#### THE DATA

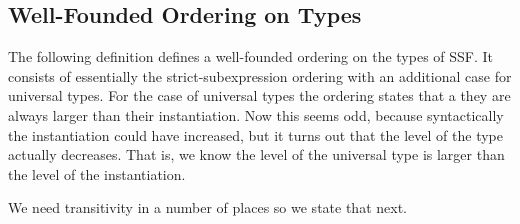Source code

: \subsection{Well-Founded Ordering on Types}
\label{subsec:well-founded_ordering_on_types_ssf}
The following definition defines a well-founded ordering on the types
of SSF.  It consists of essentially the strict-subexpression ordering
with an additional case for universal types.  For the case of
universal types the ordering states that a they are always larger than
their instantiation.  Now this seems odd, because syntactically the
instantiation could have increased, but it turns out that the level of
the type actually decreases.  That is, we know the level of the
universal type is larger than the level of the instantiation.

\noindent
We need transitivity in a number of places so we state that next.

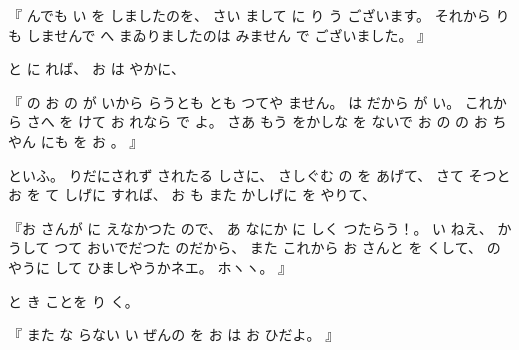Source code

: %
『
んでも
い
を
しましたのを、
%
さい
まして
に
%
り
う
ございます。
%
それから
りも
しませんで
へ
まゐりましたのは
みません
で
ございました。
』

%
と
に
れば、
%
お
は
やかに、

%
『
の
お
の
が
いから
らうとも
とも
つてや
ません。
%
は
だから
が
い。
%
これから
さへ
を
けて
%
お
れなら
で
よ。
%
さあ
もう
をかしな
を
ないで
お
の
の
お
ちやん
にも
を
お
。
』

%
といふ。
%
りだにされず
されたる
しさに、
%
さしぐむ
の
を
あげて、
%
さて
そつと
お
を
て
しげに
すれば、
%
お
も
%
また
かしげに
を
やりて、

%
『お
さんが
に
えなかつた
ので、
%
あ
なにか
に
しく
つたらう！。
%
い
ねえ、
%
かうして
つて
おいでだつた
のだから、
%
また
これから
お
さんと
を
くして、
%
のやうに
して
ひましやうかネエ。
%
ホヽヽ。
』

%
と
き
ことを
り
く。

%
『
また
な
らない
い
ぜんの
を
お
は
お
ひだよ。
』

#### WHAT TO WORK ON
Please reproduce the listing exactly, leaving out any pictures.

#### EXERCISE RESULT
Source code

: \subsection{Well-Founded Ordering on Types}
\label{subsec:well-founded_ordering_on_types_ssf}
The following definition defines a well-founded ordering on the types
of SSF.  It consists of essentially the strict-subexpression ordering
with an additional case for universal types.  For the case of
universal types the ordering states that a they are always larger than
their instantiation.  Now this seems odd, because syntactically the
instantiation could have increased, but it turns out that the level of
the type actually decreases.  That is, we know the level of the
universal type is larger than the level of the instantiation.

\noindent
We need transitivity in a number of places so we state that next.

Source code

: %
『
んでも
い
を
しましたのを、
%
さい
まして
に
%
り
う
ございます。
%
それから
りも
しませんで
へ
まゐりましたのは
みません
で
ございました。
』

%
と
に
れば、
%
お
は
やかに、

%
『
の
お
の
が
いから
らうとも
とも
つてや
ません。
%
は
だから
が
い。
%
これから
さへ
を
けて
%
お
れなら
で
よ。
%
さあ
もう
をかしな
を
ないで
お
の
の
お
ちやん
にも
を
お
。
』

%
といふ。
%
りだにされず
されたる
しさに、
%
さしぐむ
の
を
あげて、
%
さて
そつと
お
を
て
しげに
すれば、
%
お
も
%
また
かしげに
を
やりて、

%
『お
さんが
に
えなかつた
ので、
%
あ
なにか
に
しく
つたらう！。
%
い
ねえ、
%
かうして
つて
おいでだつた
のだから、
%
また
これから
お
さんと
を
くして、
%
のやうに
して
ひましやうかネエ。
%
ホヽヽ。
』

%
と
き
ことを
り
く。

%
『
また
な
らない
い
ぜんの
を
お
は
お
ひだよ。
』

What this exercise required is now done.